My college education is (almost) useless. I learned a lot from my coursework, and I use some piece of it every day. But the papers in the frames are just paper now.
In the go-to-work world I could (and did) leverage my degrees for higher salary, better roles, and more interesting work. But out here in the wild, no one gives a shit.
Out here, results matter. Track records matter. Relationships matter. Follow-through, endurance, and bodaciousness matter.
So when I look at the tools and skills I stepped off the dock with, I see a whole lot of nothing. Diddle ÷ Squat.
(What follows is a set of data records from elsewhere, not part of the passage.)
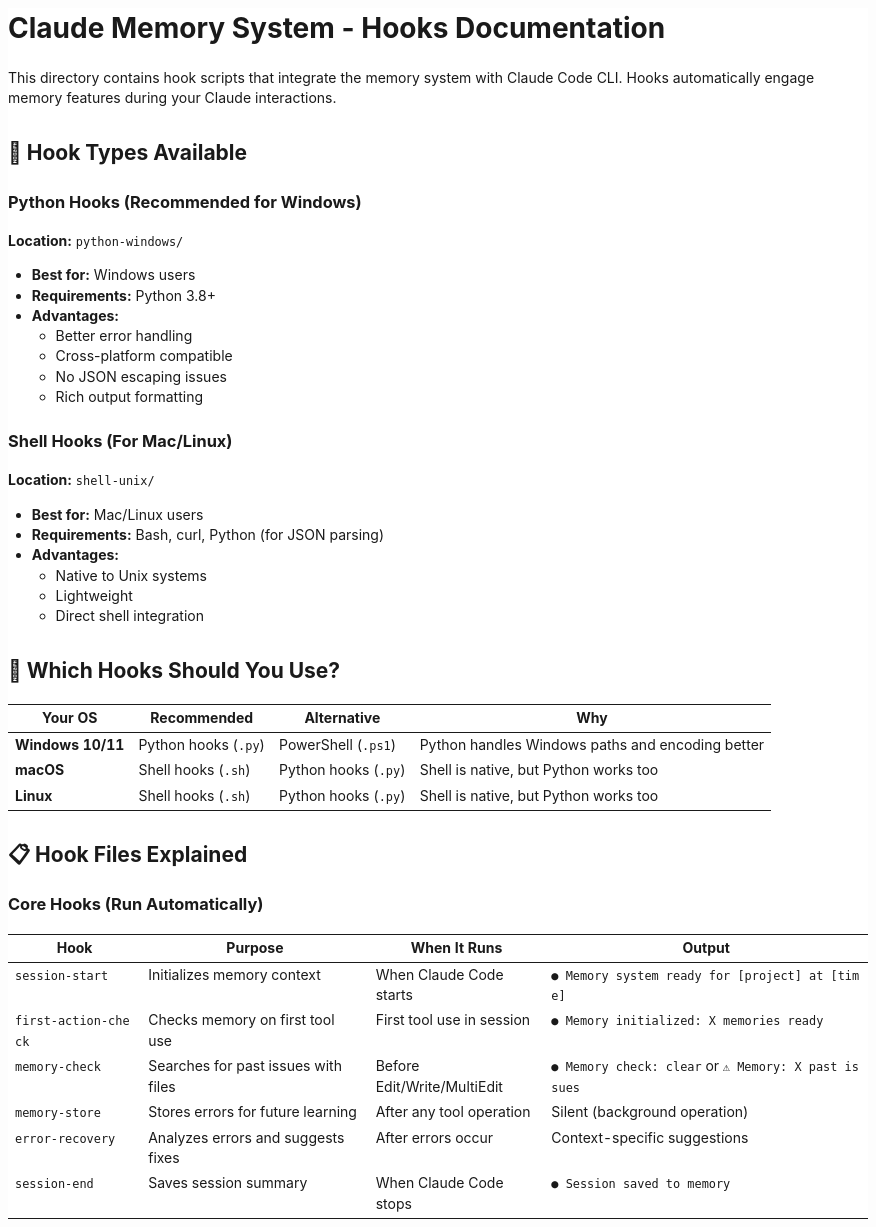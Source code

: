 # Claude Memory System - Hooks Documentation

This directory contains hook scripts that integrate the memory system with Claude Code CLI. Hooks automatically engage memory features during your Claude interactions.

## 📁 Hook Types Available

### Python Hooks (Recommended for Windows)
**Location:** `python-windows/`
- **Best for:** Windows users
- **Requirements:** Python 3.8+
- **Advantages:** 
  - Better error handling
  - Cross-platform compatible
  - No JSON escaping issues
  - Rich output formatting

### Shell Hooks (For Mac/Linux)
**Location:** `shell-unix/`
- **Best for:** Mac/Linux users
- **Requirements:** Bash, curl, Python (for JSON parsing)
- **Advantages:**
  - Native to Unix systems
  - Lightweight
  - Direct shell integration

## 🎯 Which Hooks Should You Use?

| Your OS | Recommended | Alternative | Why |
|---------|-------------|-------------|-----|
| **Windows 10/11** | Python hooks (`.py`) | PowerShell (`.ps1`) | Python handles Windows paths and encoding better |
| **macOS** | Shell hooks (`.sh`) | Python hooks (`.py`) | Shell is native, but Python works too |
| **Linux** | Shell hooks (`.sh`) | Python hooks (`.py`) | Shell is native, but Python works too |

## 📋 Hook Files Explained

### Core Hooks (Run Automatically)

| Hook | Purpose | When It Runs | Output |
|------|---------|--------------|--------|
| `session-start` | Initializes memory context | When Claude Code starts | `● Memory system ready for [project] at [time]` |
| `first-action-check` | Checks memory on first tool use | First tool use in session | `● Memory initialized: X memories ready` |
| `memory-check` | Searches for past issues with files | Before Edit/Write/MultiEdit | `● Memory check: clear` or `⚠ Memory: X past issues` |
| `memory-store` | Stores errors for future learning | After any tool operation | Silent (background operation) |
| `error-recovery` | Analyzes errors and suggests fixes | After errors occur | Context-specific suggestions |
| `session-end` | Saves session summary | When Claude Code stops | `● Session saved to memory` |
Because when I look around at people I admire and their various flavors of success, they all have a lot of one thing that I have very little of.
Their common thread, their go-to tool in the toolbox (and maybe the only tool we actually need) is: Confidence.
And best that I can tell, it’s 50/50 on whether their confidence came from their achievements, or their success was the inevitable outcome of their confidence.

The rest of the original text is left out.